North Central senior point guard Rodrick Smith had become accustomed to the end-of-the-season drill in watching the departure of another basketball coach.
Having gone through it twice before, Smith was almost resigned to the fact another nondescript coach would drop in to coach his final season.
That was until the St. Landry Parish school went the unconventional route and hired a woman — Apphia Jordan — to coach the boys basketball team.
“When I first met her, it wasn’t how I expected it to be,” Smith said. “She worked with us and said we would get through everything together.”
Once a group of 15 teen-aged boys got past the obvious gender barrier and embraced Jordan’s message of family, focus and fundamentals, North Central flourished with a 12-13 overall record and won the District 5-1A championship.
The Hurricanes look to complete a perfect run through the league, hosting Westminster Christian in Friday’s regular-season finale.
“I try to keep a low-key approach about being a woman (coach) as much as possible,” Jordan said. “I’ve always tried to make the boys believe that it wasn’t something noticeable; that I was a coach, and that’s it.”
Jordan was a standout player for North Central’s Vanessa Taylor, scoring more than 1,500 points and leading the Lady Hurricanes to the school’s first Sweet 16 appearance in 2002. She was selected all-district, all-parish and all-state and was headed to Southern Mississippi before ankle surgery curtailed her basketball career.
Jordan attended Louisiana-Lafayette on an academic scholarship and upon graduation, returned to North Central and served on Taylor’s coaching staff for two years.
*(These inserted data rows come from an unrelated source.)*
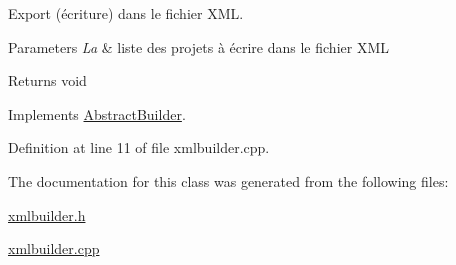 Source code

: Export (écriture) dans le fichier X\+M\+L. 


\begin{DoxyParams}{Parameters}
{\em La} & liste des projets à écrire dans le fichier X\+M\+L \\
\hline
\end{DoxyParams}
\begin{DoxyReturn}{Returns}
void 
\end{DoxyReturn}


Implements \hyperlink{class_abstract_builder_a6c2fe99038d2cba8aa7e30b58b0d0aca}{Abstract\+Builder}.



Definition at line 11 of file xmlbuilder.\+cpp.



The documentation for this class was generated from the following files\+:\begin{DoxyCompactItemize}
\item 
\hyperlink{xmlbuilder_8h}{xmlbuilder.\+h}\item 
\hyperlink{xmlbuilder_8cpp}{xmlbuilder.\+cpp}\end{DoxyCompactItemize}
She was an assistant for a year at Opelousas before being elevated to head coach for three nonproductive years — a span that nearly discouraged Jordan from coaching again.
“I felt deflated and lost the love of coaching,” she said.
With three small children and her husband having left the education field, Jordan opted to teach for two years and eventually wound up coaching her oldest son’s basketball team.
Jordan enjoyed coaching her son’s team so much, she joked to close friend Lavonya Malveaux that if she could start over, she would only coach boys.
Two years later, with North Central in the market for a new boys coach and having interviewed four or five male candidates, Malveaux called Jordan to gauge her interest in the opening, to which she accepted.
“I told them to understand there are two things that come before basketball,” Jordan said of the screening committee. “You have to teach boys how to be men and academics come before anything else.”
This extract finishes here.